The AFP proposes the following:

  • Free universal pre-school for all three- and four-year olds.
  • Two years of free community college.
  • Increased assistance to low-income students by raising the maximum Pell Grant award that pays for college education by about $1,400.

Child care

Low- and middle-income families would pay no more than 7% of their income on child care.

Nutrition

Summer and school meal programs would be expanded for low-income families.

Unemployment insurance

Funds would be provided for unemployment system modernization, equitable access, and fraud prevention. The plan proposes to automatically adjust the length and amount of unemployment insurance benefits depending on economic conditions.

Paid leave

A national comprehensive paid family and medical leave program would be created and scaled in over a 10-year period.

Health insurance

  • The American Rescue Plan Act of  2021 (ARPA 2021), enacted in  March 2021, provided that persons who bought their own health insurance through a government exchange might qualify for a lower cost through December 31, 2022. The AFP would make that provision permanent.
  • The AFP would also lower prescription drug prices by letting Medicare negotiate prices.
  • In addition, the AFP would create a public option and the option for people to enroll in Medicare at age 60.

Child tax credit

ARPA 2021 made the following temporary changes to the child tax credit.

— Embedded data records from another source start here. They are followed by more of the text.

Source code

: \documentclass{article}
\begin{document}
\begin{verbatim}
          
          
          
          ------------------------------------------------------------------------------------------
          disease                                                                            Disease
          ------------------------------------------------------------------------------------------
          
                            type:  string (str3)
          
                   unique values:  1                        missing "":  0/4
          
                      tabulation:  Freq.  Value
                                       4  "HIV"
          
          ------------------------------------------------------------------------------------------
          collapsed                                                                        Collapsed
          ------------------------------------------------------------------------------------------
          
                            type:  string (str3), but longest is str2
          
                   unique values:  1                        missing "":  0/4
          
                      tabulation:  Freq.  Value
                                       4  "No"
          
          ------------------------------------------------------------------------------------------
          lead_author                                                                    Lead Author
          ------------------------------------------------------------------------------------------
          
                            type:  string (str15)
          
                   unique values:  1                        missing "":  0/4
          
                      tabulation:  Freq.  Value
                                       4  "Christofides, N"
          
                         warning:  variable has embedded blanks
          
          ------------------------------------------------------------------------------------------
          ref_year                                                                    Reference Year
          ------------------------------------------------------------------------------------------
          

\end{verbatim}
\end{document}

For 2021, the credit amount increased from $2,000 to $3,000 per qualifying child ($3,600 for qualifying children under age 6), subject to phaseout based on modified adjusted gross income. The legislation also made 17-year-olds eligible as qualifying children in 2021. For most taxpayers, the credit  is fully refundable for 2021 if it exceeds tax liability. The Treasury Department is expected to send out periodic advance payments (to be worked out by the Treasury) for up to one-half of the refundable credit during 2021.

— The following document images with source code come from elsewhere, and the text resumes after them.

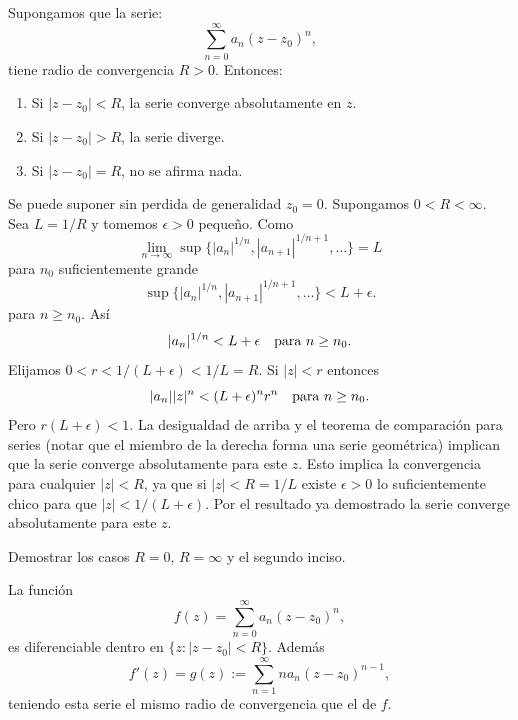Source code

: \begin{teorema}  Supongamos que la serie:
\[
	\sum\limits_{n=0}^{\infty}a_n(z-z_0)^n,
\]
tiene radio de convergencia $R>0$. Entonces:
\begin{enumerate}
	\item Si $|z-z_0|<R$, la serie converge absolutamente en $z$.
	\item Si $|z-z_0|>R$, la serie diverge.
	\item Si $|z-z_0|=R$, no se afirma nada.

\end{enumerate}
\end{teorema}

 \begin{demo} Se puede suponer sin perdida de generalidad $z_0=0$. Supongamos $0<R<\infty$.  Sea $L=1/R$ y tomemos $\epsilon>0$ pequeño. Como
\[\lim_{n\to\infty}\sup\{|a_n|^{1/n},|a_{n+1}|^{1/n+1},\ldots\}=L\]
para $n_0$ suficientemente grande
\[\sup\{|a_n|^{1/n},|a_{n+1}|^{1/n+1},\ldots\}<L+\epsilon.\]
para $n\geq n_0$.   Así
\[|a_n|^{1/n}<L+\epsilon\quad\hbox{para } n\geq n_0.\]
Elijamos $0<r<1/(L+\epsilon)<1/L=R$. Si $|z|<r$ entonces
\[|a_n||z|^n<(L+\epsilon)^nr^n\quad\hbox{para } n\geq n_0.\]
Pero $r(L+\epsilon)<1$. La desigualdad de arriba y el teorema de comparación para series (notar que el miembro de la derecha forma una serie geométrica) implican que la serie converge absolutamente para este $z$.  Esto implica la convergencia para cualquier $|z|<R$, ya que si $|z|<R=1/L$ existe $\epsilon>0$ lo suficientemente chico para que $|z|<1/(L+\epsilon)$. Por el resultado ya demostrado la serie converge absolutamente para este $z$.\end{demo}
\begin{ejercicio} Demostrar los casos $R=0$, $R=\infty$ y el segundo inciso.
 \end{ejercicio}
\begin{teorema}  La función
\[
f(z)=	\sum\limits_{n=0}^{\infty}a_n(z-z_0)^n,
\]
es diferenciable dentro en $\{z:|z-z_0|<R\}$. Además
\[
f'(z)=g(z):=	\sum\limits_{n=1}^{\infty}na_n(z-z_0)^{n-1},
\]
teniendo esta serie el mismo radio de convergencia que el de $f$.
\end{teorema}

The AFP would make permanent the full refundability of the child tax credit, and extend the other child tax credit provisions through 2025. Longer term, the plan would seek to make all these provisions permanent.

Child and dependent care tax credit

ARPA 2021 made the following temporary changes to the child and dependent care tax credit. For 2021, the legislation increased the maximum credit up to $4,000 for one qualifying individual and up to $8,000 for two or more (based on an increased applicable percentage of 50% of costs paid and increased dollar limits). Most taxpayers will not have the applicable percentage reduced (can be reduced from 50% to 20% if AGI exceeds a substantially increased $125,000) in 2021. However, the applicable percentage can now also be reduced from 20% down to 0% if the taxpayer’s AGI exceeds $400,000 in 2021. For most individuals, the credit  is fully refundable for 2021 if it exceeds tax liability.

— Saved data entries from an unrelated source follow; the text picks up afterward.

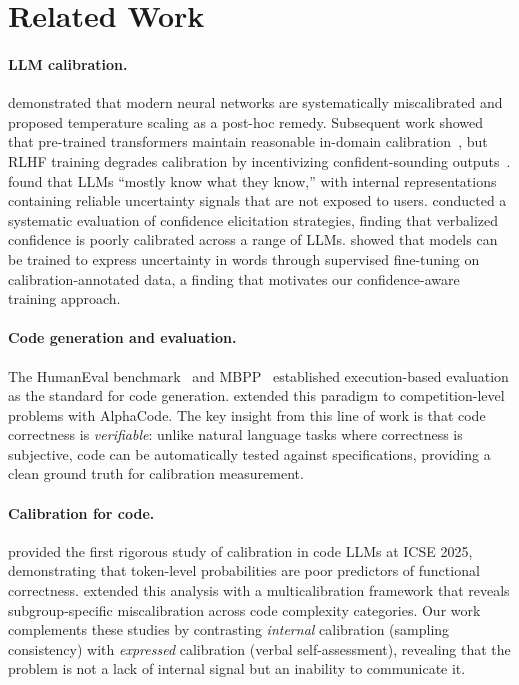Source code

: \documentclass{article}
\begin{document}
\section{Related Work}
\label{sec:related}

\paragraph{LLM calibration.}
\citet{guo2017calibration} demonstrated that modern neural networks are systematically miscalibrated and proposed temperature scaling as a post-hoc remedy. Subsequent work showed that pre-trained transformers maintain reasonable in-domain calibration~\citep{desai2020calibration}, but RLHF training degrades calibration by incentivizing confident-sounding outputs~\citep{tian2023just}. \citet{kadavath2022language} found that LLMs ``mostly know what they know,'' with internal representations containing reliable uncertainty signals that are not exposed to users. \citet{xiong2024can} conducted a systematic evaluation of confidence elicitation strategies, finding that verbalized confidence is poorly calibrated across a range of LLMs. \citet{lin2022teaching} showed that models can be trained to express uncertainty in words through supervised fine-tuning on calibration-annotated data, a finding that motivates our confidence-aware training approach.

\paragraph{Code generation and evaluation.}
The HumanEval benchmark~\citep{chen2021evaluating} and MBPP~\citep{austin2021program} established execution-based evaluation as the standard for code generation. \citet{li2022competition} extended this paradigm to competition-level problems with AlphaCode. The key insight from this line of work is that code correctness is \emph{verifiable}: unlike natural language tasks where correctness is subjective, code can be automatically tested against specifications, providing a clean ground truth for calibration measurement.

\paragraph{Calibration for code.}
\citet{spiess2025calibration} provided the first rigorous study of calibration in code LLMs at ICSE 2025, demonstrating that token-level probabilities are poor predictors of functional correctness. \citet{campos2025multicalibration} extended this analysis with a multicalibration framework that reveals subgroup-specific miscalibration across code complexity categories. Our work complements these studies by contrasting \emph{internal} calibration (sampling consistency) with \emph{expressed} calibration (verbal self-assessment), revealing that the problem is not a lack of internal signal but an inability to communicate it.
\end{document}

The AFP would make these provisions permanent.

Earned income tax credit

In addition to some other changes to the earned income tax credit (some temporary, some permanent), ARPA 2021 made the following temporary changes to the earned income tax credit for 2021. The legislation generally increased the credit available for individuals with no qualifying children (bringing it closer to the amounts for individuals with one, two, or three or more children which were already much higher). For individuals with no qualifying children, the minimum age at which the credit can be claimed was generally lowered from 25 to 19 (24 for certain full-time students) and the maximum age limit of 64 was eliminated (there are no similar age limits for individuals with qualifying children).

The AFP would make these provisions permanent for individuals with no qualifying children.

Increase in top tax rate on wealthiest taxpayers

The AFP would raise the top income tax rate on individuals back up to 39.6%, applying only to the top one percent. The 39.6% rate would also apply to the capital gains and dividends of households making over $1 million (the top 0.3 percent).

Stepped-up basis

The tax basis of most property is stepped-up (or down) to fair market value when an individual dies. The AFP would eliminate this step-up in basis for gains in excess of $1 million ($2.5 million per couple when combined with existing real estate exemptions). There would be provisions designed with protections for family-owned businesses and farms.

Like-kind exchanges

Current tax law allows real estate investors to defer taxes when they exchange property. The AFP would eliminate the tax deferral on like-kind exchanges for gains greater than $500,000.

5
May

Rising Inflation: Where Will It Go from Here?

In March 2021, the Consumer Price Index for All Urban Consumers (CPI-U) rose 0.6%, the largest one-month increase since August 2012. Over the previous 12 months, the increase was 2.6%, the highest year-over-year inflation rate since August 2018. (By contrast, inflation in 2020 was just 1.4%.). 1

The annual increase in CPI-U — often called headline inflation — was due in part to the fact that the index dropped in March 2020, the beginning of the U.S. economic shutdown in the face of the COVID-19 pandemic. Thus, the current 12-month comparison is to an unusual low point in prices. The index dropped even further in April 2020, and this “base effect” will continue to skew annual data through June. 2

The monthly March increase, which followed a substantial 0.4% increase in February, is more indicative of the current situation. Economists expect inflation numbers to rise for some time. The question is whether they represent a temporary anomaly or the beginning of a more worrisome inflationary trend. 3

Measuring Prices

In considering the prospects for inflation, it’s important to understand some of the measures that economists use.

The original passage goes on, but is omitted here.